Die Schmerzexperten 

Wenn Schmerzen sehr stark sind oder chronisch werden, ist der Leidensdruck von Betroffenen groß. Neben den körperlichen Ursachen kümmern sich spezialisierte Ärzte, Therapeuten und Pflegende daher auch um seelische Beeinträchtigungen und mögliche soziale Veränderungen. Im Brüderkrankenhaus St. Josef Paderborn, im St.-Marien-Hospital Marsberg und im MVZ Westheim verfolgen die Schmerzexperten einen ganzheitlichen Ansatz und lindern mit ganz unterschiedlichen Mitteln das Leid der Betroffenen.

Bild: istockphoto

Dumpfe, lang andauernde Kopfschmerzen oder so heftige Rückenschmerzen, dass selbst einfachste Bewegungen als ein Ding der Unmöglichkeit erscheinen – Schmerzen können das Leben erheblich beeinträchtigen sowie starke Ängste und sogar Panik auslösen. Das führt bei manchen Leidgeplagten sogar dazu, dass sie bestimmte Situationen ganz vermeiden aus Angst, dass der Schmerz wiederkommt. 

Dabei ist es wichtig, sich eines klarzumachen: Schmerzen sind wichtig. Das Empfinden von Schmerzen ist Bestandteil unseres Sinnessystems, mit dem wir unsere Umwelt und uns selbst wahrnehmen – so wie Hören und Sehen. „Schmerz ist ein Warnsignal, das von einer gefährdeten Stelle ausgeht, zum Beispiel von einem Bandscheibenvorfall. Von den Schmerzfühlern bekommt das Gehirn eine Information und schickt sogleich Stoffe zurück, die das Schmerzempfinden hemmen“, erklärt Oliver Kramer, Facharzt für Anästhesie und spezielle Schmerztherapie im Medizinischen Versorgungszentrum (MVZ) in Westheim. Wenn die auslösende Ursache geheilt oder beseitigt ist, klingen die Schmerzen von selbst wieder ab. Akute Schmerzen sind also eine lebenserhaltende und damit sinnvolle Reaktion des Organismus.

Therapie von Kopfschmerz

Migräne: Heftiger einseitiger Kopfschmerz, der zumeist nur an einzelnen Tagen auftritt. Therapieoptionen: Behandlung mit Migränemitteln nach Anweisung des Arztes. Entspannungs- und Atemübungen.

Spannungskopfschmerzen: Dauerhafter oder länger anhaltender Kopfschmerz.Therapieoptionen: Vorsicht bei regelmäßiger Einnahme von Schmerzmitteln! Entspannungs- und Bewegungsübungen sowie lokale Mittel wie Minzöl probieren.

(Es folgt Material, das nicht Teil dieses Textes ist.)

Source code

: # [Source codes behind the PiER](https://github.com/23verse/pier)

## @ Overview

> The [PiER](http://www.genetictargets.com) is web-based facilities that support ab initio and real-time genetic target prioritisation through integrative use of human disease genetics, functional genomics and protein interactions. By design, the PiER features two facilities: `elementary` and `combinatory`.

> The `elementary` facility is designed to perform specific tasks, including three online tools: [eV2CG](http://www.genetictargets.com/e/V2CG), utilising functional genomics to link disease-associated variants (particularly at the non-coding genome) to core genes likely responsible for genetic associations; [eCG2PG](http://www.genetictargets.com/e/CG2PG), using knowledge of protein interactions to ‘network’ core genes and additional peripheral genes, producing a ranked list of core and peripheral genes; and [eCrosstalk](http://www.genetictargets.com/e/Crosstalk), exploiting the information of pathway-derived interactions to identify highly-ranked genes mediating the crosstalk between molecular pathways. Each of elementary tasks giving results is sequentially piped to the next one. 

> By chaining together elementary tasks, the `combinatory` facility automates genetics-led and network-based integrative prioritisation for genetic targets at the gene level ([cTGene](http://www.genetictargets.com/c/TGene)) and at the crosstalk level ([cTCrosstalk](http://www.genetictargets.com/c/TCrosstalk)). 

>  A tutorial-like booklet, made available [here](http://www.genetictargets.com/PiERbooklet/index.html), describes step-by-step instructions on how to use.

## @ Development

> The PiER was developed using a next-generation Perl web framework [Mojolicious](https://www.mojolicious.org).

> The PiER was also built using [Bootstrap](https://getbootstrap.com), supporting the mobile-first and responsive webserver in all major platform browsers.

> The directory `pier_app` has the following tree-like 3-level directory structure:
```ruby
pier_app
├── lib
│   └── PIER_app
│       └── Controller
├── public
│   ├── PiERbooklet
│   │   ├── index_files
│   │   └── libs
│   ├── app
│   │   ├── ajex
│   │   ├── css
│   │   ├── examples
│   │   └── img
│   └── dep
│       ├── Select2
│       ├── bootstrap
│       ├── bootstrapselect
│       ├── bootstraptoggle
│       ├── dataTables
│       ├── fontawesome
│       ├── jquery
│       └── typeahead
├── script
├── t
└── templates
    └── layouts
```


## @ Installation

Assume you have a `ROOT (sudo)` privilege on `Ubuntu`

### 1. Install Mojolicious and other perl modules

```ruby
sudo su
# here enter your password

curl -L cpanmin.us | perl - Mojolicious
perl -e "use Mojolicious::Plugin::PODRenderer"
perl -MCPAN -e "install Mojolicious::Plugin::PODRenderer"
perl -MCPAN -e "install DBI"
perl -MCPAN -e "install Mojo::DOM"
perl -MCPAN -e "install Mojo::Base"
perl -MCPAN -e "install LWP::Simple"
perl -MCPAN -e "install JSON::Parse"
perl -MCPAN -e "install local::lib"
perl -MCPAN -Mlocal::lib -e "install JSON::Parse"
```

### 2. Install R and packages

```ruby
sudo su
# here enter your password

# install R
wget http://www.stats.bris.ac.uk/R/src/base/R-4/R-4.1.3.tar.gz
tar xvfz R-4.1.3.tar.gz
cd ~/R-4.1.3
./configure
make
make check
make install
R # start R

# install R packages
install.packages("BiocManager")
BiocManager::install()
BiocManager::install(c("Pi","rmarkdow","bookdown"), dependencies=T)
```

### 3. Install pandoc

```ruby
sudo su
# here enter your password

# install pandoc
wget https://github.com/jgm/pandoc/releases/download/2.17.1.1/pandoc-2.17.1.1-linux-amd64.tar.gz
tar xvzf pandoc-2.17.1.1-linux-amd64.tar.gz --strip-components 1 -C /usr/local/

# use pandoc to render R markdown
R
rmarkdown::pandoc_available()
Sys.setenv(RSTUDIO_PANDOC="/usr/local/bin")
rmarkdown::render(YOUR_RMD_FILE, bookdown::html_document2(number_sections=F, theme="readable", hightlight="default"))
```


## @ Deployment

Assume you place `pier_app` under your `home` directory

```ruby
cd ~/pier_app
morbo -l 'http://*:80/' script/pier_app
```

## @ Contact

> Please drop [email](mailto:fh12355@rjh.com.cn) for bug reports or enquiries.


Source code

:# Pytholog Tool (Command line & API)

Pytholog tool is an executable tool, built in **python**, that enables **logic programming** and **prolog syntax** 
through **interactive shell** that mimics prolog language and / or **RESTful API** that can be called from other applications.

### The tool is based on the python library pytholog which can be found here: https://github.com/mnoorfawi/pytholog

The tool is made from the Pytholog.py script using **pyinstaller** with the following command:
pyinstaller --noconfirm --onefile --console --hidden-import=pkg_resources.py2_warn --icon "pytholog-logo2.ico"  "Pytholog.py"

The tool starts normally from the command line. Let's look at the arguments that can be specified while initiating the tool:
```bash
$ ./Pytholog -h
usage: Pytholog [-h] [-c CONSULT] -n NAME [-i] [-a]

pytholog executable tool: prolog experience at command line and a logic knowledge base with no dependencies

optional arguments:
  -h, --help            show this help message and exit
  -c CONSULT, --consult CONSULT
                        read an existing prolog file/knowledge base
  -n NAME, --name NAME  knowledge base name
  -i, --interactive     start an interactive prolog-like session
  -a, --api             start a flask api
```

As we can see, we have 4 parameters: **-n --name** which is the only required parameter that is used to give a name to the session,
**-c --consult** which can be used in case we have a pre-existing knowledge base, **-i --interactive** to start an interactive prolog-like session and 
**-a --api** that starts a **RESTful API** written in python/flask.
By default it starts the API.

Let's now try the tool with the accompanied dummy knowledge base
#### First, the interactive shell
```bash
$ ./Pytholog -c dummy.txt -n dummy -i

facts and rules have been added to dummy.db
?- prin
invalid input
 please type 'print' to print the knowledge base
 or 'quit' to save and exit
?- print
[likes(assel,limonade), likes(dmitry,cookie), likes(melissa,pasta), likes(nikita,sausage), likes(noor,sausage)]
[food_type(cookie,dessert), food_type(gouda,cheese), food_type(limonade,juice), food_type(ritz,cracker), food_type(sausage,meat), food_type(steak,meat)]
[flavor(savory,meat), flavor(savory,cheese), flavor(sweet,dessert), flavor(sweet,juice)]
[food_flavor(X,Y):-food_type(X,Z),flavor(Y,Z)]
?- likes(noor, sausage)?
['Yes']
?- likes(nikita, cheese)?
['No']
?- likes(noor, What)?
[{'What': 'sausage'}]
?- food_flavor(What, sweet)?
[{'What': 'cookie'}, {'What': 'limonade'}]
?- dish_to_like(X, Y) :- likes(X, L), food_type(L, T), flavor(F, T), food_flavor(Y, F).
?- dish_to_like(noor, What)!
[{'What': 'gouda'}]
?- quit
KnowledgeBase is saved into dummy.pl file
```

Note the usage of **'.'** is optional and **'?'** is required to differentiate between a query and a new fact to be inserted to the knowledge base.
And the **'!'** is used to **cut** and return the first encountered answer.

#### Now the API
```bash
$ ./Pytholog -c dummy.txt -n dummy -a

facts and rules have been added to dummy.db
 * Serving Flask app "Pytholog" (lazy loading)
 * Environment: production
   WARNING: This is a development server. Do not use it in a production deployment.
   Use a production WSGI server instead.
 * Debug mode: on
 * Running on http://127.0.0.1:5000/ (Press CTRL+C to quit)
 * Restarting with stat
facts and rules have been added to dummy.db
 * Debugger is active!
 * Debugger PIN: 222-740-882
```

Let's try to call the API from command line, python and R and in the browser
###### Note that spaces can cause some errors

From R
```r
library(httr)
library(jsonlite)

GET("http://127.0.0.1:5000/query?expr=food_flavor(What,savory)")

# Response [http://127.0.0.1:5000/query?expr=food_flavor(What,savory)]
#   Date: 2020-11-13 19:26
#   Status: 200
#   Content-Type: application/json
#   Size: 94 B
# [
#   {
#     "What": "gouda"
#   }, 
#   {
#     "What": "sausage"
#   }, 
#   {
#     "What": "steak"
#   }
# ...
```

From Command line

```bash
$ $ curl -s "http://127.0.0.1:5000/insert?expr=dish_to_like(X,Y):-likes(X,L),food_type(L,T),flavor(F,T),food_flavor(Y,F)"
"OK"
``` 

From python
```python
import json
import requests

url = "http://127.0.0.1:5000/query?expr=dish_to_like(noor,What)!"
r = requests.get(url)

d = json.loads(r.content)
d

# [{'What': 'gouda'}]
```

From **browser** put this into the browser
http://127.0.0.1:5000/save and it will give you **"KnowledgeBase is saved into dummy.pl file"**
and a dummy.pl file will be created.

Therapie von Rückenschmerzen

Unspezifische Rückenschmerzen: Häufig starke Schmerzen, oft ohne radiologisch nachvollziehbare Ursache. Therapieoptionen: Prävention durch Bewegung und Muskelaufbau. Nach ärztlicher Rücksprache können Rücken- und Haltungsschulen, Kurse zur gesunden Gewichtsreduktion oder eine spezifische Medikation notwendig und schmerzlindernd sein. 

Ausstrahlende Rückenschmerzen: Starke Schmerzen, die bis in die Arme, Hände oder Beine ausstrahlen. Therapieoptionen: Eine Therapie kann erst nach einem Arztbesuch mit einer differenzierten bildgebenden Diagnostik festgelegt werden

Therapie von Gelenkschmerzen

Gelenkversteifungen: Dauerhafte Schmerzen, die mitunter mit einer Entzündung einhergehen. Therapieoptionen: Muskelaufbau um die betroffenen Gelenke herum. Gegebenenfalls können Entzündungshemmer mit schmerzlindernder Wirkung Einsatz finden. 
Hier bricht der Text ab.